Matthijs Douze edited this page Oct 9, 2022 · 12 revisions

Faiss indexes have their search-time parameters as object fields.

However, it can be useful to set these parameters separately per query. For example, for an IndexIVF, one query vector may be run with nprobe=10 and another with nprobe=20. This is problematic when the searches are called from different threads.

To support this use case, a SearchParameter object can be provided as the last argument of the search() function.

SearchParameter instances

Index types that accept search parameters have a corresponding SearchParameter child object. For example, IndexIVFPQ has a SearchParameterIVFPQ object.

The search will look like:

D, I = index.search(xq, 10, params=faiss.SearchParametersIVFPQ(nprobe=10))

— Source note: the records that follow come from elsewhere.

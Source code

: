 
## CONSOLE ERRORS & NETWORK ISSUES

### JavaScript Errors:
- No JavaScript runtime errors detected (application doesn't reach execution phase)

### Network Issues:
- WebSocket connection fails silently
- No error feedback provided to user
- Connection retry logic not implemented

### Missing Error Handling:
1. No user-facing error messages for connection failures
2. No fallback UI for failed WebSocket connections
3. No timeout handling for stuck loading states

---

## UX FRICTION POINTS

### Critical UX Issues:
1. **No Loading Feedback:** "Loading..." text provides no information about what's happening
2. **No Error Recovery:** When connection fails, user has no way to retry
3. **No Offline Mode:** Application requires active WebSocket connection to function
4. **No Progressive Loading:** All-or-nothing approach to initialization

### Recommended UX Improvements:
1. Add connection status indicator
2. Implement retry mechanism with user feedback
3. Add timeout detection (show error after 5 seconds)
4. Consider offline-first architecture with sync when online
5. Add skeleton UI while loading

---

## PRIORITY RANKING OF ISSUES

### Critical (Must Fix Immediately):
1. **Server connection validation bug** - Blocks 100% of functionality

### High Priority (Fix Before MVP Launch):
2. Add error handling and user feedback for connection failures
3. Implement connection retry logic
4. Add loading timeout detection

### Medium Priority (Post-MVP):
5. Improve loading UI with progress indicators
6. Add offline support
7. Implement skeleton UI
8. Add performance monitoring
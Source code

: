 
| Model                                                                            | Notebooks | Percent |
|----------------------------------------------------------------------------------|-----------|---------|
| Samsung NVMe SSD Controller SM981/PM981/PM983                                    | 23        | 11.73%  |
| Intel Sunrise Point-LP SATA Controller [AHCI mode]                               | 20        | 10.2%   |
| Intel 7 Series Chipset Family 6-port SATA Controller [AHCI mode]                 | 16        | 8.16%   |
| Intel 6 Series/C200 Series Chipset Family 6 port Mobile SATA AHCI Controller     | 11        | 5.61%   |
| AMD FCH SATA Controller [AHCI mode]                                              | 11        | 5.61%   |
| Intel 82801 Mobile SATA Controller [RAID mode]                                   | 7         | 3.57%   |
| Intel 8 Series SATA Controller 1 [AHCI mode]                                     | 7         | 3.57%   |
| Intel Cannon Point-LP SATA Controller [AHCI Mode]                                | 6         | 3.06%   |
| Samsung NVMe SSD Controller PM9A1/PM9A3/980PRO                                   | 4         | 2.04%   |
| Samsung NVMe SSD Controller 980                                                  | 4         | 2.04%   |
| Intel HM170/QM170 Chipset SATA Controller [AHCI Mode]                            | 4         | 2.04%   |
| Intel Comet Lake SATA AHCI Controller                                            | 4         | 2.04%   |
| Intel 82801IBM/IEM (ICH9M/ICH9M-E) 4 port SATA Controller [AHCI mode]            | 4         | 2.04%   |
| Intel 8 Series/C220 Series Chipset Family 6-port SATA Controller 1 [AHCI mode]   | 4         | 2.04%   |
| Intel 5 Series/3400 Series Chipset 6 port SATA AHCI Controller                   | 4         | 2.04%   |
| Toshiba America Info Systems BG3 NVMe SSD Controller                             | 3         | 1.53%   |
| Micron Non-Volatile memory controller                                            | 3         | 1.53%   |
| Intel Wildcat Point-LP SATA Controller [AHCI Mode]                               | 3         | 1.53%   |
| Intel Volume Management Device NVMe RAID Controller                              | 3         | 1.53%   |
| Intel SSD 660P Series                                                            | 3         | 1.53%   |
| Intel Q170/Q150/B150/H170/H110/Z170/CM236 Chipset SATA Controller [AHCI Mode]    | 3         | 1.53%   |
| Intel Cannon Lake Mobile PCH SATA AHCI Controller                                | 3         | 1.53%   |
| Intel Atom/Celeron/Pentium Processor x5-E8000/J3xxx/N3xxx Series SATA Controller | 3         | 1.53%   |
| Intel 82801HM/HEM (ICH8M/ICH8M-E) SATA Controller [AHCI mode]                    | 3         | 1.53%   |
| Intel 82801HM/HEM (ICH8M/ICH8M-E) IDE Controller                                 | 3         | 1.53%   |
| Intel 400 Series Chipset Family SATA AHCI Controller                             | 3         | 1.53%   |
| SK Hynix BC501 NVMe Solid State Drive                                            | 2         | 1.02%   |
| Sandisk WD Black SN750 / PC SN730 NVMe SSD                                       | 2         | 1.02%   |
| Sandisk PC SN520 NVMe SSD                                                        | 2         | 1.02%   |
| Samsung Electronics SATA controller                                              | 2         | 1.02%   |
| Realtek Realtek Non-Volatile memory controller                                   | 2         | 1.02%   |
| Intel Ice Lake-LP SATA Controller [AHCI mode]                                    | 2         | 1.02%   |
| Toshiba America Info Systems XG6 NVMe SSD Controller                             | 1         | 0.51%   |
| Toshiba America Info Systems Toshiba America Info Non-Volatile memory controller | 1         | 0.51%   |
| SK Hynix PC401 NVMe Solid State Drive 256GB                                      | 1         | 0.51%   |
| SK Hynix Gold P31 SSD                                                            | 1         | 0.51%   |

Note that the params= is mandatory, not to confuse the search parameters with possible I and D output buffers that can also be provided. In C++:

idx_t *I = ...
float *D = ...
faiss::SearchParametersIVFPQ params; 
params.nprobe = 10; 
index.search(nq, xq, 10, D, I, &params);

SearchParameters can be nested, for example

params=faiss.SearchParametersIVFPQ(
    nprobe=10, 
    quantizer_params=faiss.SearchParameterHNSW(efSearch=123)
)

is valid for an IVF1234_HNSW,... index.

These functionalities are tested in test_search_params.py.

Searching in a subset of elements

It is possible to select a subset of vectors, based on their ids, to search from. Similar to the remove_ids method, the subset is defined by an IDSelector object. The IDSelector::is_member(i) returns true if vector with id i should be included in the search.

The IDSelector is provided via the sel field of SearchParameters (if it is non-null).

For customization, in C++, it is possible to define an IDSelector subclass at will. In Python this is also possible (see below) but inefficient.

By default, vectors are filtered using the is_member method but some combinations of index types and selector types are directly optimized specifically. Below, we define the predefined IDSelector classes.

IDSelectorRange

This selects ids that are in range [imin, imax).

Specific optimizations:

  • for IndexFlat, ignores the data matrix outside of the [imin, imax) range

  • for IndexIVF with sorted ids, only the subsection of the inverted lists that contains the range is handled. The ids are sorted either if vectors are added with add or if add_with_ids was called with increasing ids (does not reqyure to be strictly). This can be checked with index_ivf.check_sorted_ids().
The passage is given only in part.